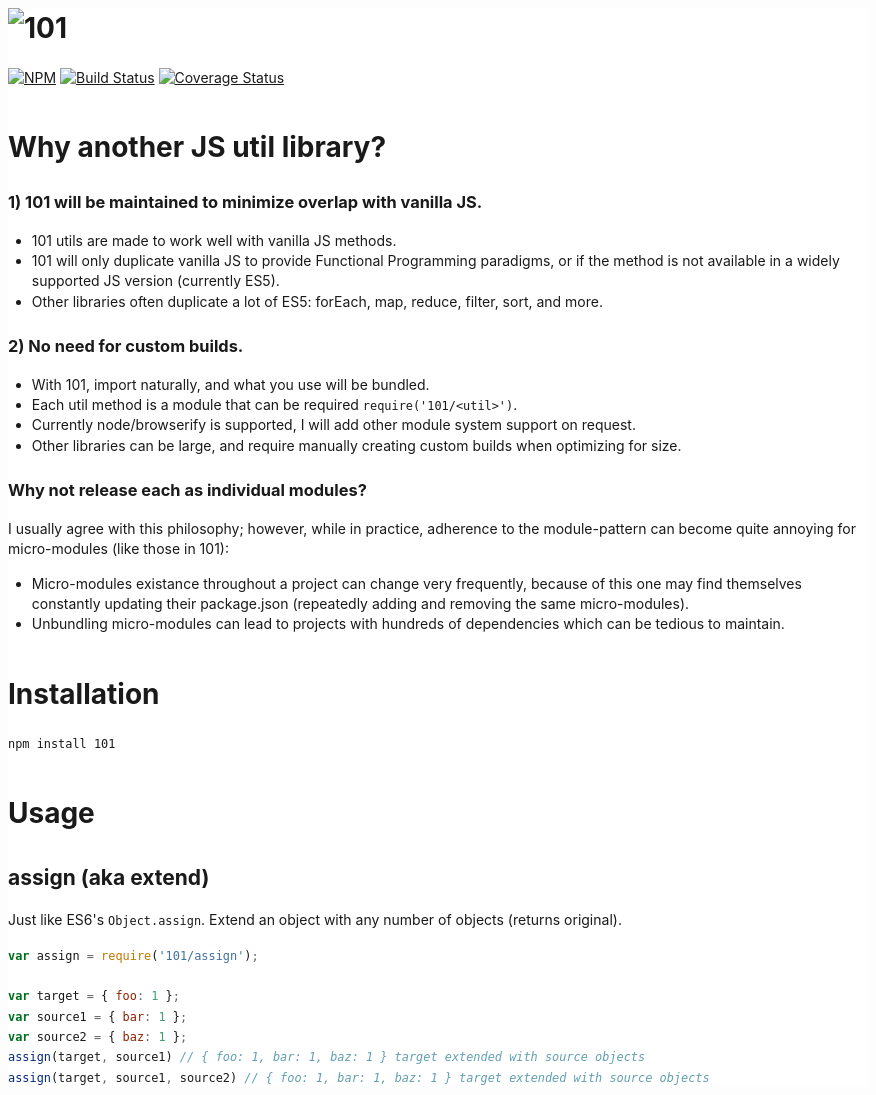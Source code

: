 ![101](http://i.imgur.com/MFrmMt6.png)
===
[![NPM](https://nodei.co/npm/101.png?downloads=true&downloadRank=true&stars=true)](https://nodei.co/npm/101/)
[![Build Status](https://travis-ci.org/tjmehta/101.svg?branch=master)](https://travis-ci.org/tjmehta/101)
[![Coverage Status](https://coveralls.io/repos/tjmehta/101/badge.png)](https://coveralls.io/r/tjmehta/101)

# Why another JS util library?
### 1) 101 will be maintained to minimize overlap with vanilla JS.
* 101 utils are made to work well with vanilla JS methods.
* 101 will only duplicate vanilla JS to provide Functional Programming paradigms, or if
the method is not available in a widely supported JS version (currently ES5).
* Other libraries often duplicate a lot of ES5: forEach, map, reduce, filter, sort, and more.

### 2) No need for custom builds.
* With 101, import naturally, and what you use will be bundled.
* Each util method is a module that can be required `require('101/<util>')`.
* Currently node/browserify is supported, I will add other module system support on request.
* Other libraries can be large, and require manually creating custom builds when optimizing for size.

### Why not release each as individual modules?
I usually agree with this philosophy; however, while in practice, adherence to the module-pattern
can become quite annoying for micro-modules (like those in 101):
* Micro-modules existance throughout a project can change very frequently, because of this one may find
themselves constantly updating their package.json (repeatedly adding and removing the same micro-modules).
* Unbundling micro-modules can lead to projects with hundreds of dependencies which can be tedious to maintain.



# Installation

`npm install 101`

# Usage

## assign (aka extend)

Just like ES6's `Object.assign`. Extend an object with any number of objects (returns original).

```js
var assign = require('101/assign');

var target = { foo: 1 };
var source1 = { bar: 1 };
var source2 = { baz: 1 };
assign(target, source1) // { foo: 1, bar: 1, baz: 1 } target extended with source objects
assign(target, source1, source2) // { foo: 1, bar: 1, baz: 1 } target extended with source objects
```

- **WHAT YOU WILL DO**: Your answer should be the lines of the records that include the word "assign".

- **OUTPUT OF THE EXERCISE**:
## assign (aka extend)
Just like ES6's `Object.assign`. Extend an object with any number of objects (returns original).
var assign = require('101/assign');
assign(target, source1) // { foo: 1, bar: 1, baz: 1 } target extended with source objects
assign(target, source1, source2) // { foo: 1, bar: 1, baz: 1 } target extended with source objects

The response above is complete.